Earlier this week, Mandiant released their APT1 report which I’m not going to bother providing any analysis or commentary on, there has been plenty of that this week. As a developer on a network analysis tool my interest primarily lies with consuming the intelligence data they provided and seeing how I can use it.

Vern Paxson, the original author of Bro, asked me yesterday morning if I had a simple example of a Bro script that he could use for a talk today. Bro’s current lead developer Robin Sommer, suggested that we could show something related to the APT1 report. That’s when it occurred to me that doing so would actually result in a fairly simple and self contained script so I set off to write it.

Several hours later, interspersed with a few phone calls and lots of instant messaging, I had the script done and documented. Here’s where you can find the script module now: APT1 repository on github

There are a few key points about the script that I wanted to take a moment to highlight.

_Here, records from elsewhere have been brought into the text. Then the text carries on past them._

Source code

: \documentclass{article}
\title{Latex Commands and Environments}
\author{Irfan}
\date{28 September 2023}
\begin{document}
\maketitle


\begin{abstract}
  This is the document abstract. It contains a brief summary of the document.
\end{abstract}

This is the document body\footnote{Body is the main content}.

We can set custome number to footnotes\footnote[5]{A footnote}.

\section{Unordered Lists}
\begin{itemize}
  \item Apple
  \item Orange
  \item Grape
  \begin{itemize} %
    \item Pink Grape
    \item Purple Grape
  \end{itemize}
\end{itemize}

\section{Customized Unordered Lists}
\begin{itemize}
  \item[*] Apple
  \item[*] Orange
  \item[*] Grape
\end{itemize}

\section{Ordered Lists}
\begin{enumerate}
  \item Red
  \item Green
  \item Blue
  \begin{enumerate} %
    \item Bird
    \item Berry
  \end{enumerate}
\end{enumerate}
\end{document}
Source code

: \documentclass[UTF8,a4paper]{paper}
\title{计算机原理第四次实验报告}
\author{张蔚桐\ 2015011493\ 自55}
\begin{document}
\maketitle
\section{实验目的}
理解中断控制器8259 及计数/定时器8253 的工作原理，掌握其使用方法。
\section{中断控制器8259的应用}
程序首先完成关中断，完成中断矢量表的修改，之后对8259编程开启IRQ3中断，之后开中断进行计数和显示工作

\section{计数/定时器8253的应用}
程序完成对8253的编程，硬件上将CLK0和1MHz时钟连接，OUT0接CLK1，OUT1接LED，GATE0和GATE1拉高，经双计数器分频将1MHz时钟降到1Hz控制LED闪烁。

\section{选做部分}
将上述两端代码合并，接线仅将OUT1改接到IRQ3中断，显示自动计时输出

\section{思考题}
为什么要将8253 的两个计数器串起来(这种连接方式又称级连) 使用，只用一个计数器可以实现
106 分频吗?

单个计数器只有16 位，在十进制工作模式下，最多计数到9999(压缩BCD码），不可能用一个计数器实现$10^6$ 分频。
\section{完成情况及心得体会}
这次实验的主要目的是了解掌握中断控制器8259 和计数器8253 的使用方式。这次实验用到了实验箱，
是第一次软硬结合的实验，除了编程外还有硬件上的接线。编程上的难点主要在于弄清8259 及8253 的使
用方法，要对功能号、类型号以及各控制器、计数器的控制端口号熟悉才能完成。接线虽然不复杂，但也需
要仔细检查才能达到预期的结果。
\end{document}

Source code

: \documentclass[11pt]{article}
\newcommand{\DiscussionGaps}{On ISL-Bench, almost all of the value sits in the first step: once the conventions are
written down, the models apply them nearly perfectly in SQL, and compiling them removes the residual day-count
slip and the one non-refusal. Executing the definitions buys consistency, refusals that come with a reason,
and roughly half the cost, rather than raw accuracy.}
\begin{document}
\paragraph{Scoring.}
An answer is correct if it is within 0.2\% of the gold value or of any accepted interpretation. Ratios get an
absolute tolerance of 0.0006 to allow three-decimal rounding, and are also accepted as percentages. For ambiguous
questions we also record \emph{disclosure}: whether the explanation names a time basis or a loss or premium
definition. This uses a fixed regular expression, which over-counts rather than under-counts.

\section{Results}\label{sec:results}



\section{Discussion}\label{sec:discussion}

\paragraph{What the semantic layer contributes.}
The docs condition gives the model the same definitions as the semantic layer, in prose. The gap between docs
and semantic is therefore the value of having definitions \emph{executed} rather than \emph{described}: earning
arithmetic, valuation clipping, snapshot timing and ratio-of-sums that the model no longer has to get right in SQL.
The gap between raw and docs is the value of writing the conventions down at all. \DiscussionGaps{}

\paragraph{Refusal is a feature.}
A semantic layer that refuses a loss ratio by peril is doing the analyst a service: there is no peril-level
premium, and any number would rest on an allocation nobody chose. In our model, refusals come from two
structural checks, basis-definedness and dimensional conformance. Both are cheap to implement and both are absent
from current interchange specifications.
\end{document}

  1. The entire script really boils down to three ‘if’ statements. One for each of the types of data that Mandiant distributed (certificates, file hashes, and domain names).
  2. Mandiant didn’t actually distribute hashes for the certificates so we had to get a little creative. We took the certificate subject and serial number together to find matches because after searching through the data store for our certificate notary project we discovered that there are legitimate certificates using some of the certificate subjects.
  3. Domain names are only being searched for in DNS queries. This is certainly suboptimal but it’s a first step.
  4. MD5 hashes are only being checked for files transferred over HTTP and only for Windows executables by default. The README included with the bro-apt1 repository includes instructions for expanding that to more files.

This was an interesting experiment for me because it opened my eyes a little bit to a potential use for the upcoming revamp of Bro’s Intelligence Framework. The work on the Intelligence Framework is mostly done already and only has relatively small tuning remaining. If I had used the Intelligence Framework for this script, the domain names would have been searched for in many, many places automatically and not just DNS queries (the next obvious step would be HTTP Host headers). Data loading and distribution would have been abstracted much better, the data would have loaded at runtime and not been encoded in a Bro script which is certainly workable but suboptimal. The result would have been even less code and greater use of the data. Those two features in combination are very attractive to me for obvious reasons!

The script ended up being quite nice for about a combined hour of effort but it’s a very naive implementation compared to what we’re working toward. My only question now is if it ended up being too simple of an example for what Vern wanted.

The script module is fully self-contained and very easy to run. I hope that no one has any hits!